→ **Your goal**:
The "- [isAlternated](DBaseStateSetImplObservable.md#isalternated)" line through the end of the listing below is what to set down, word for word, and nothing else.

******

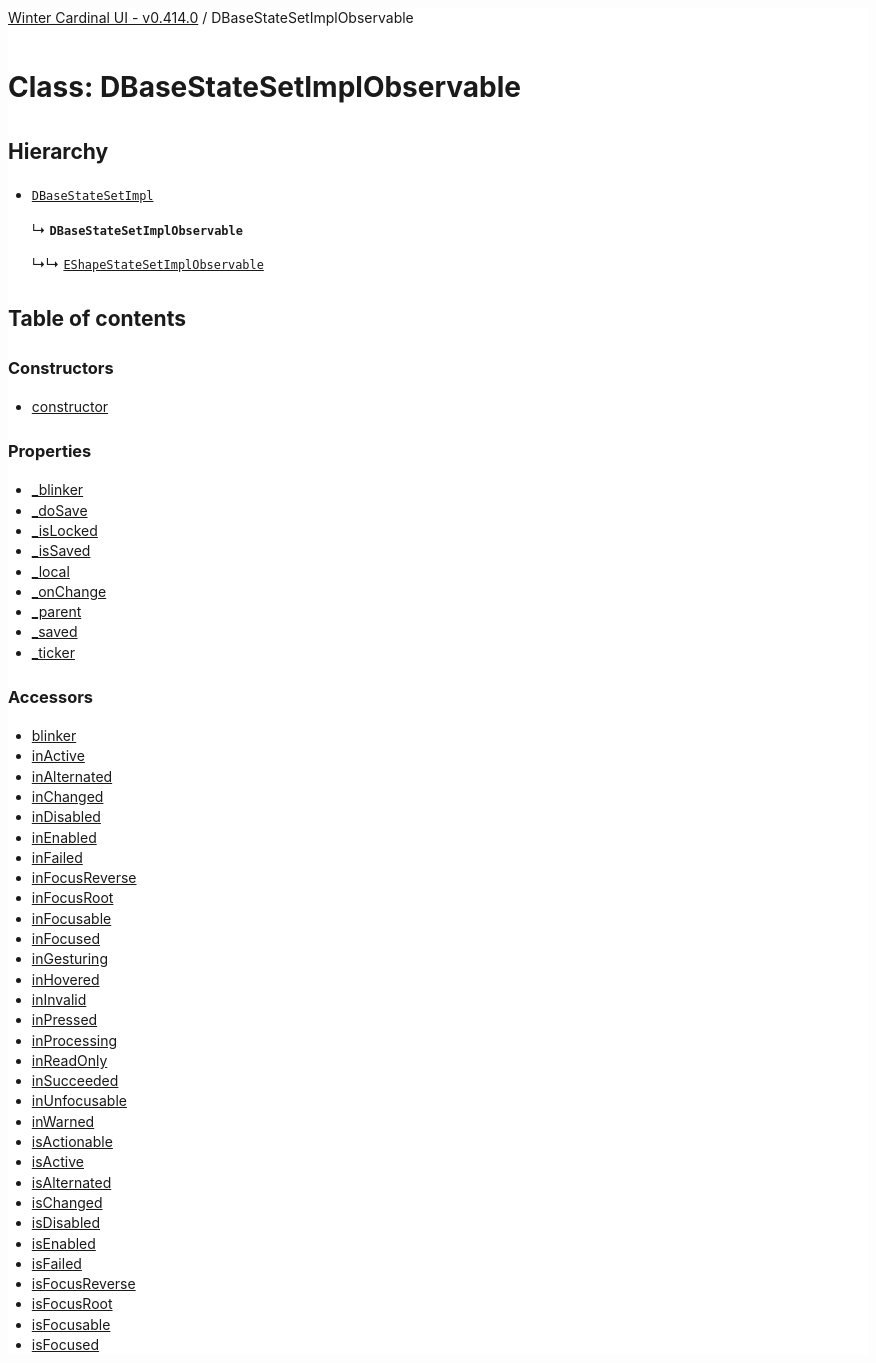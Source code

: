 [Winter Cardinal UI - v0.414.0](../index.md) / DBaseStateSetImplObservable

# Class: DBaseStateSetImplObservable

## Hierarchy

- [`DBaseStateSetImpl`](DBaseStateSetImpl.md)

  ↳ **`DBaseStateSetImplObservable`**

  ↳↳ [`EShapeStateSetImplObservable`](EShapeStateSetImplObservable.md)

## Table of contents

### Constructors

- [constructor](DBaseStateSetImplObservable.md#constructor)

### Properties

- [\_blinker](DBaseStateSetImplObservable.md#_blinker)
- [\_doSave](DBaseStateSetImplObservable.md#_dosave)
- [\_isLocked](DBaseStateSetImplObservable.md#_islocked)
- [\_isSaved](DBaseStateSetImplObservable.md#_issaved)
- [\_local](DBaseStateSetImplObservable.md#_local)
- [\_onChange](DBaseStateSetImplObservable.md#_onchange)
- [\_parent](DBaseStateSetImplObservable.md#_parent)
- [\_saved](DBaseStateSetImplObservable.md#_saved)
- [\_ticker](DBaseStateSetImplObservable.md#_ticker)

### Accessors

- [blinker](DBaseStateSetImplObservable.md#blinker)
- [inActive](DBaseStateSetImplObservable.md#inactive)
- [inAlternated](DBaseStateSetImplObservable.md#inalternated)
- [inChanged](DBaseStateSetImplObservable.md#inchanged)
- [inDisabled](DBaseStateSetImplObservable.md#indisabled)
- [inEnabled](DBaseStateSetImplObservable.md#inenabled)
- [inFailed](DBaseStateSetImplObservable.md#infailed)
- [inFocusReverse](DBaseStateSetImplObservable.md#infocusreverse)
- [inFocusRoot](DBaseStateSetImplObservable.md#infocusroot)
- [inFocusable](DBaseStateSetImplObservable.md#infocusable)
- [inFocused](DBaseStateSetImplObservable.md#infocused)
- [inGesturing](DBaseStateSetImplObservable.md#ingesturing)
- [inHovered](DBaseStateSetImplObservable.md#inhovered)
- [inInvalid](DBaseStateSetImplObservable.md#ininvalid)
- [inPressed](DBaseStateSetImplObservable.md#inpressed)
- [inProcessing](DBaseStateSetImplObservable.md#inprocessing)
- [inReadOnly](DBaseStateSetImplObservable.md#inreadonly)
- [inSucceeded](DBaseStateSetImplObservable.md#insucceeded)
- [inUnfocusable](DBaseStateSetImplObservable.md#inunfocusable)
- [inWarned](DBaseStateSetImplObservable.md#inwarned)
- [isActionable](DBaseStateSetImplObservable.md#isactionable)
- [isActive](DBaseStateSetImplObservable.md#isactive)
- [isAlternated](DBaseStateSetImplObservable.md#isalternated)
- [isChanged](DBaseStateSetImplObservable.md#ischanged)
- [isDisabled](DBaseStateSetImplObservable.md#isdisabled)
- [isEnabled](DBaseStateSetImplObservable.md#isenabled)
- [isFailed](DBaseStateSetImplObservable.md#isfailed)
- [isFocusReverse](DBaseStateSetImplObservable.md#isfocusreverse)
- [isFocusRoot](DBaseStateSetImplObservable.md#isfocusroot)
- [isFocusable](DBaseStateSetImplObservable.md#isfocusable)
- [isFocused](DBaseStateSetImplObservable.md#isfocused)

******

→ **Expected answer**:
- [isAlternated](DBaseStateSetImplObservable.md#isalternated)
- [isChanged](DBaseStateSetImplObservable.md#ischanged)
- [isDisabled](DBaseStateSetImplObservable.md#isdisabled)
- [isEnabled](DBaseStateSetImplObservable.md#isenabled)
- [isFailed](DBaseStateSetImplObservable.md#isfailed)
- [isFocusReverse](DBaseStateSetImplObservable.md#isfocusreverse)
- [isFocusRoot](DBaseStateSetImplObservable.md#isfocusroot)
- [isFocusable](DBaseStateSetImplObservable.md#isfocusable)
- [isFocused](DBaseStateSetImplObservable.md#isfocused)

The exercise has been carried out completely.